Viele Länder, darunter Deutschland, stufen die Hamas als Terrororganisation ein. Sie ist jedoch nicht nur dschihadistische Miliz, sondern auch politische Partei. Seit den letzten Wahlen zum palästinensischen Parlament 2006 hat sie die Macht in Gaza inne, wenngleich die Legislaturperiode längst abgelaufen ist. Die Hamas agiert auch als karitative Organisation, die Bedürftige unterstützt, Schulen und Krankenhäuser unterhält und in die Infrastruktur investiert, was ihr in der verarmten Bevölkerung Zuspruch einbringt. Seit dem 7. Oktober 2023 greift sie Israel massiv an.
Fatah
Die Fatah ("Bewegung zur nationalen Befreiung Palästinas") ist stärkster innenpolitischer Widersacher der Hamas. Sie entstand 1995 als Guerillaorganisation, die mittels bewaffneten Kampfes die Unabhängigkeit Palästinas erreichen wollte. Dieses Zielt teilt sie bis heute mit der Hamas, nicht aber die Mittel: Die Fatah hat dem Terrorismus abgeschworen und das Existenzrecht Israels anerkannt.

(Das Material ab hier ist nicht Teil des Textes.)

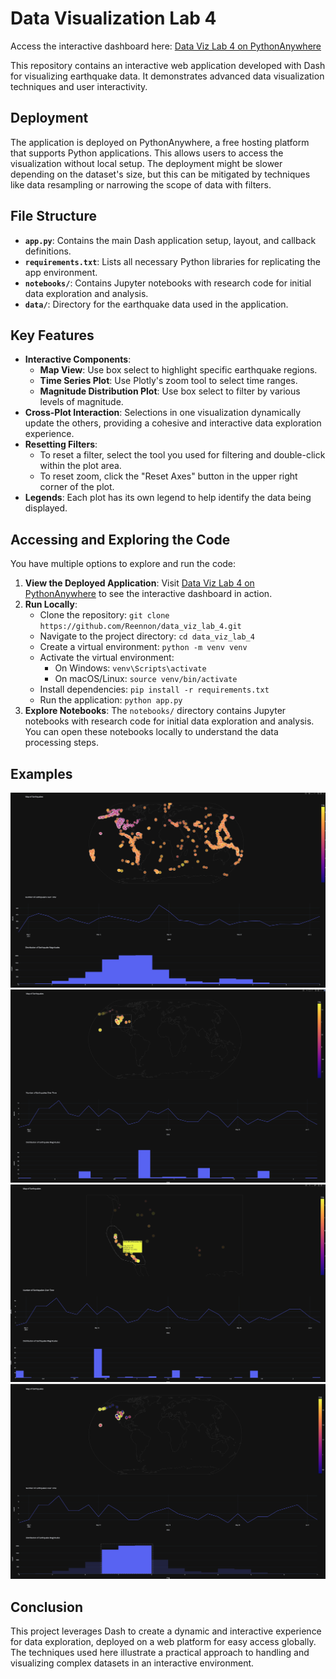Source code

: # Data Visualization Lab 4

Access the interactive dashboard here: [Data Viz Lab 4 on PythonAnywhere](https://reennon.pythonanywhere.com/)

This repository contains an interactive web application developed with Dash for visualizing earthquake data. It demonstrates advanced data visualization techniques and user interactivity.

## Deployment
The application is deployed on PythonAnywhere, a free hosting platform that supports Python applications. This allows users to access the visualization without local setup. The deployment might be slower depending on the dataset's size, but this can be mitigated by techniques like data resampling or narrowing the scope of data with filters.

## File Structure
- **`app.py`**: Contains the main Dash application setup, layout, and callback definitions.
- **`requirements.txt`**: Lists all necessary Python libraries for replicating the app environment.
- **`notebooks/`**: Contains Jupyter notebooks with research code for initial data exploration and analysis.
- **`data/`**: Directory for the earthquake data used in the application.

## Key Features
- **Interactive Components**:
  - **Map View**: Use box select to highlight specific earthquake regions.
  - **Time Series Plot**: Use Plotly's zoom tool to select time ranges.
  - **Magnitude Distribution Plot**: Use box select to filter by various levels of magnitude.
- **Cross-Plot Interaction**: Selections in one visualization dynamically update the others, providing a cohesive and interactive data exploration experience.
- **Resetting Filters**: 
  - To reset a filter, select the tool you used for filtering and double-click within the plot area.
  - To reset zoom, click the "Reset Axes" button in the upper right corner of the plot.
- **Legends**: Each plot has its own legend to help identify the data being displayed.

## Accessing and Exploring the Code
You have multiple options to explore and run the code:
1. **View the Deployed Application**: Visit [Data Viz Lab 4 on PythonAnywhere](https://reennon.pythonanywhere.com/) to see the interactive dashboard in action.
2. **Run Locally**: 
   - Clone the repository: `git clone https://github.com/Reennon/data_viz_lab_4.git`
   - Navigate to the project directory: `cd data_viz_lab_4`
   - Create a virtual environment: `python -m venv venv`
   - Activate the virtual environment:
     - On Windows: `venv\Scripts\activate`
     - On macOS/Linux: `source venv/bin/activate`
   - Install dependencies: `pip install -r requirements.txt`
   - Run the application: `python app.py`
3. **Explore Notebooks**: The `notebooks/` directory contains Jupyter notebooks with research code for initial data exploration and analysis. You can open these notebooks locally to understand the data processing steps.

## Examples
![Screenshot 2024-06-26 at 19.46.46.png](images%2FScreenshot%202024-06-26%20at%2019.46.46.png)
![Screenshot 2024-06-26 at 19.45.14.png](images%2FScreenshot%202024-06-26%20at%2019.45.14.png)
![Screenshot 2024-06-26 at 19.45.44.png](images%2FScreenshot%202024-06-26%20at%2019.45.44.png)
![Screenshot 2024-06-26 at 19.43.45.png](images%2FScreenshot%202024-06-26%20at%2019.43.45.png)
## Conclusion
This project leverages Dash to create a dynamic and interactive experience for data exploration, deployed on a web platform for easy access globally. The techniques used here illustrate a practical approach to handling and visualizing complex datasets in an interactive environment.
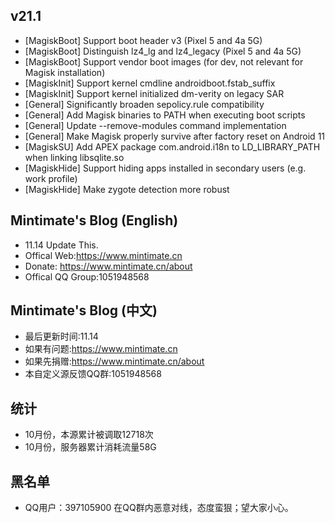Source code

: ## v21.1
- [MagiskBoot] Support boot header v3 (Pixel 5 and 4a 5G)
- [MagiskBoot] Distinguish lz4_lg and lz4_legacy (Pixel 5 and 4a 5G)
- [MagiskBoot] Support vendor boot images (for dev, not relevant for Magisk installation)
- [MagiskInit] Support kernel cmdline androidboot.fstab_suffix
- [MagiskInit] Support kernel initialized dm-verity on legacy SAR
- [General] Significantly broaden sepolicy.rule compatibility
- [General] Add Magisk binaries to PATH when executing boot scripts
- [General] Update --remove-modules command implementation
- [General] Make Magisk properly survive after factory reset on Android 11
- [MagiskSU] Add APEX package com.android.i18n to LD_LIBRARY_PATH when linking libsqlite.so
- [MagiskHide] Support hiding apps installed in secondary users (e.g. work profile)
- [MagiskHide] Make zygote detection more robust


## Mintimate's Blog (English)
- 11.14 Update This.
- Offical Web:https://www.mintimate.cn
- Donate: https://www.mintimate.cn/about
- Offical QQ Group:1051948568

## Mintimate's Blog (中文)
- 最后更新时间:11.14
- 如果有问题:https://www.mintimate.cn
- 如果先捐赠:https://www.mintimate.cn/about
- 本自定义源反馈QQ群:1051948568

## 统计
- 10月份，本源累计被调取12718次
- 10月份，服务器累计消耗流量58G

## 黑名单
- QQ用户：397105900 在QQ群内恶意对线，态度蛮狠；望大家小心。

Die sozialdemokratische Partei stellte mit Jassir Arafat (1996 bis 2004) und Mahmud Abbas (2004 bis 2007) den ersten und zweiten Präsidenten der palästinensischen Autonomiegebiete. Nach den Parlamentswahlen 2006, bei denen die Hamas die Mehrheit errang, kam es jedoch zu einem blutigen Machtkampf. Die Hamas vertrieb die Fatah aus dem Gazastreifen. Sie herrscht seither nur noch im Westjordanland und gilt als zutiefst korrupt.
Palästinensische Gebiete
Der Begriff "Palästinensische Gebiete", oft auch Autonomiegebiete genannt, umfasst das Westjordanland, den Gazastreifen und den arabisch geprägten, 1967 von Israel eroberten und später annektierten Ostteil Jerusalems. Die Palästinenser fordern diese Gebiete für einen unabhängigen Staat. Bislang verfügen sie lediglich über Teilautonomie im Gazastreifen und Westjordanland.
Gazastreifen
Der Küstenstreifen am Mittelmeer ist flächenmässig nur etwas grösser als München, mit 2,2 Millionen Einwohnern aber sehr dicht besiedelt. Ein Grossteil der überwiegend muslimischen Bevölkerung des Gazastreifens haust in Flüchtlingslagern. Die humanitäre Lage ist katastrophal, über die Hälfte der Menschen leben in Armut: Das Bruttoinlandsprodukt pro Kopf betrug 2022 rund 1.300 Dollar - gegenüber 52.000 Dollar in Israel.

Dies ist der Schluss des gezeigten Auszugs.